Уверенность старого мастера передалась и модельщикам, и формовщикам, и даже смягчила волнение инженеров, участвующих в подготовке отливки. Все, кто трудился над подготовкой отливки, работали истово, боясь показаться мастеру нерадивыми. Сам Гаврила Никонович в цеху держался молодцом и вел дело твердой рукой. Однако, вернувшись домой, частенько задумывался, заставлял Зинаиду по нескольку раз перечитывать ему подчеркнутые красным места из газет, об отливке станин для блюминга. И, ложась в постель, старый мастер долго не мог уснуть, ворочался, думал. Вроде бы все было ясно ему. Десятилетия стоял на отливке, а все побаивался, как бы чего не упустить.

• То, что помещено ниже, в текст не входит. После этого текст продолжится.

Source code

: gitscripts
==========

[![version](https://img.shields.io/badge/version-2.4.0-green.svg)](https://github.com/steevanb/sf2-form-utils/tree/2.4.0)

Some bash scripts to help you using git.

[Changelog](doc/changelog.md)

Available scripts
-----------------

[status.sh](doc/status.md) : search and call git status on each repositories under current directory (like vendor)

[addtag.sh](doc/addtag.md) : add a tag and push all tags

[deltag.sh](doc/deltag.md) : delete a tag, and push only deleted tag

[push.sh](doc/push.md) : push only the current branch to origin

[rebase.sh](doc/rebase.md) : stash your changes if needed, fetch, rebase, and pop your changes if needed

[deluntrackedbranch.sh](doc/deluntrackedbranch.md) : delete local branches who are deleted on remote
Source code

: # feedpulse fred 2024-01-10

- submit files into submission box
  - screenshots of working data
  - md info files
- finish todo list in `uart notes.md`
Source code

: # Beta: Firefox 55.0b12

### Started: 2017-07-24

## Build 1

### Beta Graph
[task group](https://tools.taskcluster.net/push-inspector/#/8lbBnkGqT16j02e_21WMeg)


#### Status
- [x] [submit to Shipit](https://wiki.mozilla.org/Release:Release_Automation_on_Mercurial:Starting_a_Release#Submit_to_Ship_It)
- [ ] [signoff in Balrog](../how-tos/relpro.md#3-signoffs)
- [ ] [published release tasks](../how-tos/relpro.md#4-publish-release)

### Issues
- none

Утром завтракали быстро и не было времени для разговора. Но до завода шли почти час пешком, и тут можно было перемолвиться по делу. Он догнал Татьяну, шедшую вместе с Зинаидой, тронул за руку:

— Послушай, Татьянушка, есть у меня к тебе один вопрос. Не припомнишь ли, когда отливали станины для блюминга, где делали формовку: наверху или в яме?

— Этого я не знаю, Гаврила Никонович. Но могу спросить у старых литейщиков. Сейчас уже много малинцев приехало.

— Спроси, дочка. Надо мне это знать.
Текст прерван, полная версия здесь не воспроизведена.